What the task asks → To answer, print the line containing "If you came" and each line after it in the listing below, exactly as they stand.

━━━ Listed records

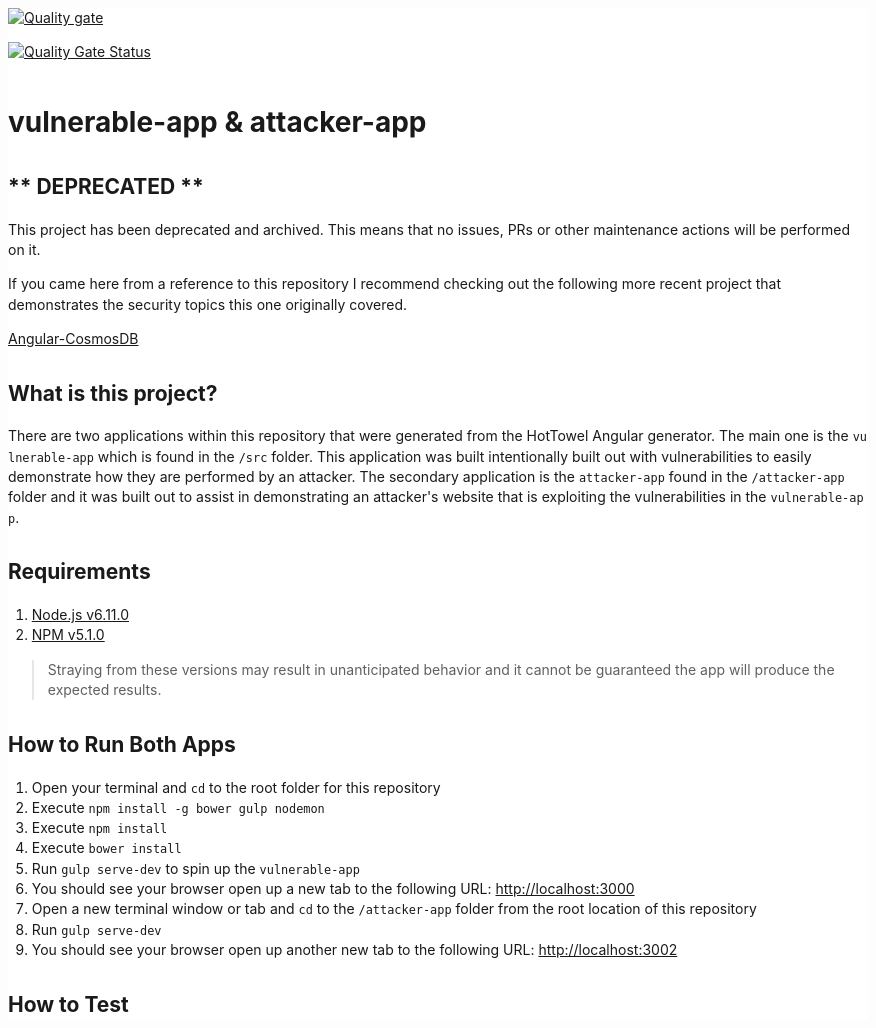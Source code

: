 [![Quality gate](https://sonarqube.eonhealth.com/api/project_badges/quality_gate?project=vulnerable-app)](https://sonarqube.eonhealth.com/dashboard?id=vulnerable-app)

[![Quality Gate Status](https://sonarqube.eonhealth.com/api/project_badges/measure?project=vulnerable-app&metric=alert_status)](https://sonarqube.eonhealth.com/dashboard?id=vulnerable-app)


# vulnerable-app & attacker-app

## ** DEPRECATED **

This project has been deprecated and archived. This means that no issues, PRs or other maintenance actions will be performed on it.

If you came here from a reference to this repository I recommend checking out the following more recent project that demonstrates the security topics this one originally covered.

[Angular-CosmosDB](https://github.com/Azure-Samples/angular-cosmosdb/tree/insecure-heroes)

## What is this project?

There are two applications within this repository that were generated from the HotTowel Angular generator. The main one is the `vulnerable-app` which is found in the `/src` folder. This application was built intentionally built out with vulnerabilities to easily demonstrate how they are performed by an attacker. The secondary application is the `attacker-app` found in the `/attacker-app` folder and it was built out to assist in demonstrating an attacker's website that is exploiting the vulnerabilities in the `vulnerable-app`.

## Requirements

1. [Node.js v6.11.0](https://nodejs.org/en/download/)
2. [NPM v5.1.0](https://docs.npmjs.com/getting-started/installing-node)

> Straying from these versions may result in unanticipated behavior and it cannot be guaranteed the app will produce the expected results.

## How to Run Both Apps

1. Open your terminal and `cd` to the root folder for this repository
2. Execute `npm install -g bower gulp nodemon`
3. Execute `npm install`
4. Execute `bower install`
5. Run `gulp serve-dev` to spin up the `vulnerable-app`
6. You should see your browser open up a new tab to the following URL: [http://localhost:3000](http://localhost:3000)
7. Open a new terminal window or tab and `cd` to the `/attacker-app` folder from the root location of this repository
8. Run `gulp serve-dev`
9. You should see your browser open up another new tab to the following URL: [http://localhost:3002](http://localhost:3002)

## How to Test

━━━━━━

Result of this task →
If you came here from a reference to this repository I recommend checking out the following more recent project that demonstrates the security topics this one originally covered.

[Angular-CosmosDB](https://github.com/Azure-Samples/angular-cosmosdb/tree/insecure-heroes)

## What is this project?

There are two applications within this repository that were generated from the HotTowel Angular generator. The main one is the `vulnerable-app` which is found in the `/src` folder. This application was built intentionally built out with vulnerabilities to easily demonstrate how they are performed by an attacker. The secondary application is the `attacker-app` found in the `/attacker-app` folder and it was built out to assist in demonstrating an attacker's website that is exploiting the vulnerabilities in the `vulnerable-app`.

## Requirements

1. [Node.js v6.11.0](https://nodejs.org/en/download/)
2. [NPM v5.1.0](https://docs.npmjs.com/getting-started/installing-node)

> Straying from these versions may result in unanticipated behavior and it cannot be guaranteed the app will produce the expected results.

## How to Run Both Apps

1. Open your terminal and `cd` to the root folder for this repository
2. Execute `npm install -g bower gulp nodemon`
3. Execute `npm install`
4. Execute `bower install`
5. Run `gulp serve-dev` to spin up the `vulnerable-app`
6. You should see your browser open up a new tab to the following URL: [http://localhost:3000](http://localhost:3000)
7. Open a new terminal window or tab and `cd` to the `/attacker-app` folder from the root location of this repository
8. Run `gulp serve-dev`
9. You should see your browser open up another new tab to the following URL: [http://localhost:3002](http://localhost:3002)

## How to Test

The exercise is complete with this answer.